Would you output the whole of the data exactly?

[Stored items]
------------------------------
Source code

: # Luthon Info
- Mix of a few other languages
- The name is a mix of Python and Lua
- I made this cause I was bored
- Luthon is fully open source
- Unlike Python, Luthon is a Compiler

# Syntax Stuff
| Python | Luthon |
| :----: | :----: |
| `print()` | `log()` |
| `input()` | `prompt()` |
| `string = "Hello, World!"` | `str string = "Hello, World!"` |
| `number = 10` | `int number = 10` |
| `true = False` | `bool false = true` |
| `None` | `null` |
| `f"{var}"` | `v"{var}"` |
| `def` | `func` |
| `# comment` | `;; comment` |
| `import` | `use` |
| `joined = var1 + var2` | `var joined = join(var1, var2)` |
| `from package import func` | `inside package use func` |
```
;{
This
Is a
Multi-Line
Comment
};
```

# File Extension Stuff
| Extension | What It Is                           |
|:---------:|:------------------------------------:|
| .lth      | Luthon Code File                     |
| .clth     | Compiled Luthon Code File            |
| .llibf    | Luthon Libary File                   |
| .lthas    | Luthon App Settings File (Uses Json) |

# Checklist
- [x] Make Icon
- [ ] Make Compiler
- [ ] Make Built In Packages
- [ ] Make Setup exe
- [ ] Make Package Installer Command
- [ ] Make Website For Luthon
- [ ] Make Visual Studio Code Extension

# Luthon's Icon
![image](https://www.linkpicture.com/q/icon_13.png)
------------------------------
**COMPLETED EXERCISE:**
Source code

: # Luthon Info
- Mix of a few other languages
- The name is a mix of Python and Lua
- I made this cause I was bored
- Luthon is fully open source
- Unlike Python, Luthon is a Compiler

# Syntax Stuff
| Python | Luthon |
| :----: | :----: |
| `print()` | `log()` |
| `input()` | `prompt()` |
| `string = "Hello, World!"` | `str string = "Hello, World!"` |
| `number = 10` | `int number = 10` |
| `true = False` | `bool false = true` |
| `None` | `null` |
| `f"{var}"` | `v"{var}"` |
| `def` | `func` |
| `# comment` | `;; comment` |
| `import` | `use` |
| `joined = var1 + var2` | `var joined = join(var1, var2)` |
| `from package import func` | `inside package use func` |
```
;{
This
Is a
Multi-Line
Comment
};
```

# File Extension Stuff
| Extension | What It Is                           |
|:---------:|:------------------------------------:|
| .lth      | Luthon Code File                     |
| .clth     | Compiled Luthon Code File            |
| .llibf    | Luthon Libary File                   |
| .lthas    | Luthon App Settings File (Uses Json) |

# Checklist
- [x] Make Icon
- [ ] Make Compiler
- [ ] Make Built In Packages
- [ ] Make Setup exe
- [ ] Make Package Installer Command
- [ ] Make Website For Luthon
- [ ] Make Visual Studio Code Extension

# Luthon's Icon
![image](https://www.linkpicture.com/q/icon_13.png)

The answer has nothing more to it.